Keberadaan Ical dalam kabinet membuat pemerintah berada dalam posisi yang sulit. Di satu sisi terlihat ingin menolong para
korban lumpur lapindo, tetapi di
sisi lain terlihat tidak ingin merugikan Lapindo Brantas Inc.
Korban akan meningkat
menuju tak terhingga manakala aspek degradasi lingkungan dan kondisi mental survivors
menjadi salah dua variabel yang dihitung (Disastrum
Journal, Batubara Bosman, dkk, 2009).
3.2. Kesejahteraan Korban Lumpur yang Terabaikan
Sejak peristiwa semburan
lumpur panas terjadi dan seiring berjalannya waktu, lumpur panas ini kian
membesar di sekitar Sidoarjo. Tidak mengherankan dalam sehari sedikitnya
sekitar 50.000 metrik ton lumpur panas keluar dari perut bumi, menurut pakar.
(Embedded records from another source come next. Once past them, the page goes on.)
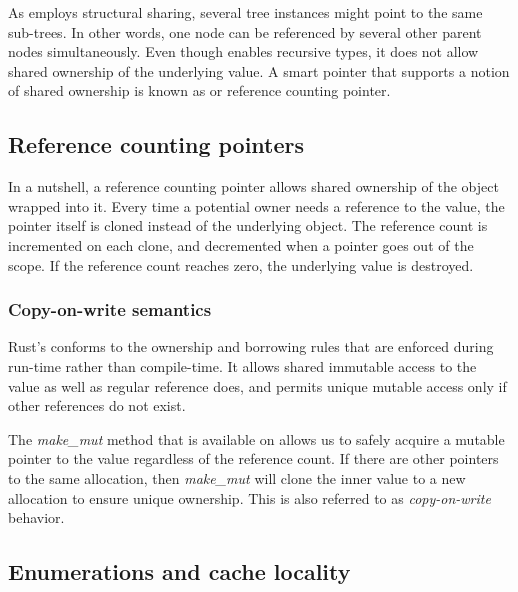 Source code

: As \rrbtree{} employs structural sharing, several tree instances might point to the same sub-trees. In other words, one node can be referenced by several other parent nodes simultaneously. Even though \boxptr{} enables recursive types, it does not allow shared ownership of the underlying value. A smart pointer that supports a notion of shared ownership is known as \rc{} or reference counting pointer.

\subsection{Reference counting pointers}
In a nutshell, a reference counting pointer allows shared ownership of the object wrapped into it. Every time a potential owner needs a reference to the value, the pointer itself is cloned instead of the underlying object. The reference count is incremented on each clone, and decremented when a pointer goes out of the scope. If the reference count reaches zero, the underlying value is destroyed.

\subsubsection*{Copy-on-write semantics}
Rust’s \rc{} conforms to the ownership and borrowing rules that are enforced during run-time rather than compile-time. It allows shared immutable access to the value as well as regular reference does, and permits unique mutable access only if other references do not exist. 

The \emph{make\_mut} method that is available on \rc{} allows us to safely acquire a mutable pointer to the value regardless of the reference count. If there are other pointers to the same allocation, then \emph{make\_mut} will clone the inner value to a new allocation to ensure unique ownership. This is also referred to as \emph{copy-on-write} behavior. 

\subsection{Enumerations and cache locality}


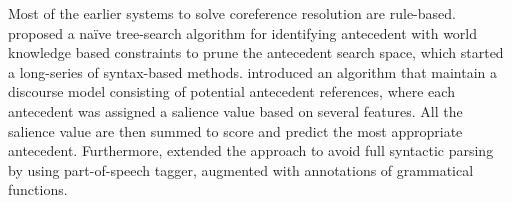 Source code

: \documentclass[11pt]{article}
\begin{document}



Most of the earlier systems to solve coreference resolution are rule-based. \parencite{hobbs1978} proposed a naïve tree-search algorithm for identifying antecedent with world knowledge based constraints to prune the antecedent search space, which started a long-series of syntax-based methods. \parencite{lappin1994} introduced an algorithm that maintain a discourse model consisting of potential antecedent references, where each antecedent was assigned a salience value based on several features. All the salience value are then summed to score and predict the most appropriate antecedent. Furthermore, \parencite{kennedy1996} extended the approach to avoid full syntactic parsing by using part-of-speech tagger, augmented with annotations of grammatical functions.
\end{document}
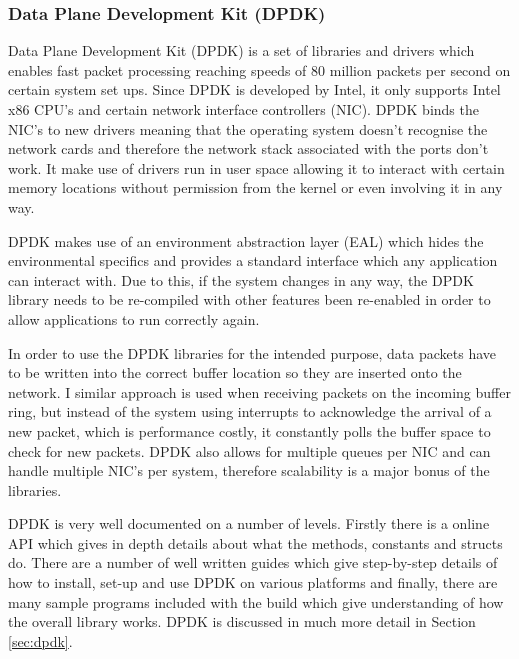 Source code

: \documentclass[final_report.tex]{subfiles}
\begin{document}
\subsubsection{Data Plane Development Kit (DPDK)}
\label{subsec:dpdk}
Data Plane Development Kit (DPDK) \cite{dpdk} is a set of libraries and drivers which enables fast packet processing reaching speeds of 80 million packets per second on certain system set ups. Since DPDK is developed by Intel, it only supports Intel x86 CPU's and certain network interface controllers (NIC). DPDK binds the NIC's to new drivers meaning that the operating system doesn't recognise the network cards and therefore the network stack associated with the ports don't work. It make use of drivers run in user space allowing it to interact with certain memory locations without permission from the kernel or even involving it in any way.

DPDK makes use of an environment abstraction layer (EAL) which hides the environmental specifics and provides a standard interface which any application can interact with. Due to this, if the system changes in any way, the DPDK library needs to be re-compiled with other features been re-enabled in order to allow applications to run correctly again.

In order to use the DPDK libraries for the intended purpose, data packets have to be written into the correct buffer location so they are inserted onto the network. I similar approach is used when receiving packets on the incoming buffer ring, but instead of the system using interrupts to acknowledge the arrival of a new packet, which is performance costly, it constantly polls the buffer space to check for new packets. DPDK also allows for multiple queues per NIC and can handle multiple NIC's per system, therefore scalability is a major bonus of the libraries.

DPDK is very well documented on a number of levels. Firstly there is a online API which gives in depth details about what the methods, constants and structs do. There are a number of well written guides which give step-by-step details of how to install, set-up and use DPDK on various platforms and finally, there are many sample programs included with the build which give understanding of how the overall library works. DPDK is discussed in much more detail in Section \ref{sec:dpdk}.
\end{document}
Jika dalam hitungan awam, sekitar 10.200 truk dalam kapasitas truk empat meter
kubik lumpur panas keluar. Jumlah korban pun semakin bertambah seiring dengan
bertambahnya luasan genangan lumpur lapindo.
Semua warga yang menjadi
korban diungsikan ke tempat pengungsian. Di tempat pengungsian pun mereka merasa
tidak nyaman dan jenuh, karena segala aspek kebutuhan pribadi mereka tidak
terpenuhi. Dan ini memicu korban untuk meminta dana santunan per bulan dan uang
sewa kontrakan rumah agar mereka dapat hidup normal pada umumnya (Banjir Lumpur Banjir Janji, Emha Ainun,
2007).
Tragedi Lumpur Lapindo ini menjadi suatu tragedi ketika banjir
lumpur panas mulai menggenangi areal persawahan, pemukiman penduduk, dan
kawasan industri. Hal ini wajar mengingat volume lumpur yang meluber ke segala
arah dengan cepat. Akibatnya, semburan lumpur ini membawa dampak yang luar
biasa bagi masyarakat sekitar maupun bagi aktivitas perekonomian di Jawa Timur.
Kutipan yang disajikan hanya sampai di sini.